OK, time to get some wisdom from the "old guy".
This advise is geared to the fact that you are 18. If you were younger it would be completely different.
There are certain points about a relationship that can be a little grey, but there are some things that you need to have compatability. Money is one. You need to marry someone with similar finicial goals. Money is a big reason why married couples split up. And of coarse the next big one is sex.
Now the key is sexual compatibility. What I mean by this is that you need to know a lot about your partners sexually, and I don't mean that you have to actually have sex, but you need to know what thier sex drive is and communicate openly about it. If one partner is completely unsatisfied, a marriage/relationship will not last. You should be with someone with similar sex drive/desire as yourself. If you are compatible in this area, it will make your marriage/relationship so much better (trust me). This is not to say that she should do everything you want, it is to say that if she doesn't want to do anything at all, you may not be compatible. I would applaud anyone who wants to wait until they are married (sex usually complicates relationships and no relationship based on sex will last) but there are plenty of ways to stay sexually satisfied without sex (is she up for that?).

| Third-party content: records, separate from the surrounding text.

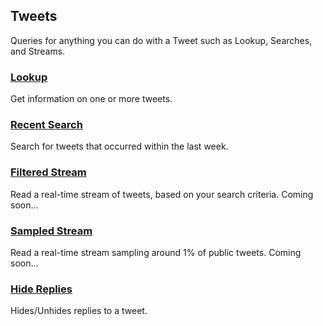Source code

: ## Tweets

Queries for anything you can do with a Tweet such as Lookup, Searches, and Streams.

### [Lookup](Tweets/Lookup.md)

Get information on one or more tweets.

### [Recent Search](Tweets/Recent-Search.md)

Search for tweets that occurred within the last week.

### [Filtered Stream](Tweets/Filtered-Stream.md)

Read a real-time stream of tweets, based on your search criteria. Coming soon...

### [Sampled Stream](Tweets/Sampled-Stream.md)

Read a real-time stream sampling around 1% of public tweets. Coming soon...

### [Hide Replies](Tweets/Hide-Replies.md)

Hides/Unhides replies to a tweet.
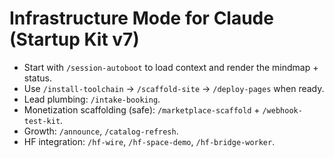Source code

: # Infrastructure Mode for Claude (Startup Kit v7)
- Start with `/session-autoboot` to load context and render the mindmap + status.
- Use `/install-toolchain` → `/scaffold-site` → `/deploy-pages` when ready.
- Lead plumbing: `/intake-booking`.
- Monetization scaffolding (safe): `/marketplace-scaffold` + `/webhook-test-kit`.
- Growth: `/announce`, `/catalog-refresh`.
- HF integration: `/hf-wire`, `/hf-space-demo`, `/hf-bridge-worker`.
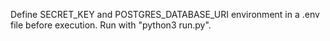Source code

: Define SECRET_KEY and POSTGRES_DATABASE_URI environment in a .env file before execution.
Run with "python3 run.py".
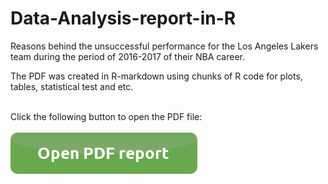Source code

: # Data-Analysis-report-in-R
Reasons behind the unsuccessful performance for the Los Angeles Lakers team during the period of 2016-2017 of their NBA career.

The PDF was created in R-markdown using chunks of R code for plots, tables, statistical test and etc.

<html>
   <body>
      <br>Click the following button to open the PDF file:<br><br>
      <a href="https://panayiotiska.github.io/Data-Analysis-report-in-R/index.pdf" target="_blank">
         <img alt="start" src="button_open-pdf-report.png">
      </a>
   </body>
</html>
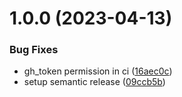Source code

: # 1.0.0 (2023-04-13)


### Bug Fixes

* gh_token permission in ci ([16aec0c](https://github.com/nozomi-iida/nozo-markdown-editor/commit/16aec0c286c433ff3fe6ef2f8ea3f6040cbb164f))
* setup semantic release ([09ccb5b](https://github.com/nozomi-iida/nozo-markdown-editor/commit/09ccb5b6a077986c2abfe9012e757a16e51a370c))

So what it comes down to is this. If you love her and think that it will be no problem to wait 3 more years for sex, I say go for it. But if your drive is too great and you think that either the wait will be torture or that you are having to give up something important to you, you should really think about who you are with. Complete lack of sexual activity WILL lead to someone cheating, because we are sexual creatures and the only unnatual sex is not to have it (when you are safe and mature, of coarse). This is not to say that you should pressure a partner into something. You do have to take into account that your labido is naturally higher as an 18 yo male. But if hers is an absolute 0, you've go some thinking to do.
Now having said all of this, I will share a little of my own history that may help you decision. When I was in college, I was a little irresponsible and let my smaller head do too much thinking for me. Anyway, it allowed me to get hooked up with a girl (an EXTREMELY hot girl, way out of my league) who's labido was stronger than mine. I thought (at the time) that sex couldn't get any better. I was wrong. I later met (and fell in love with) my current wife. We are very compatible in the bed room and the love factor makes the sex that much better.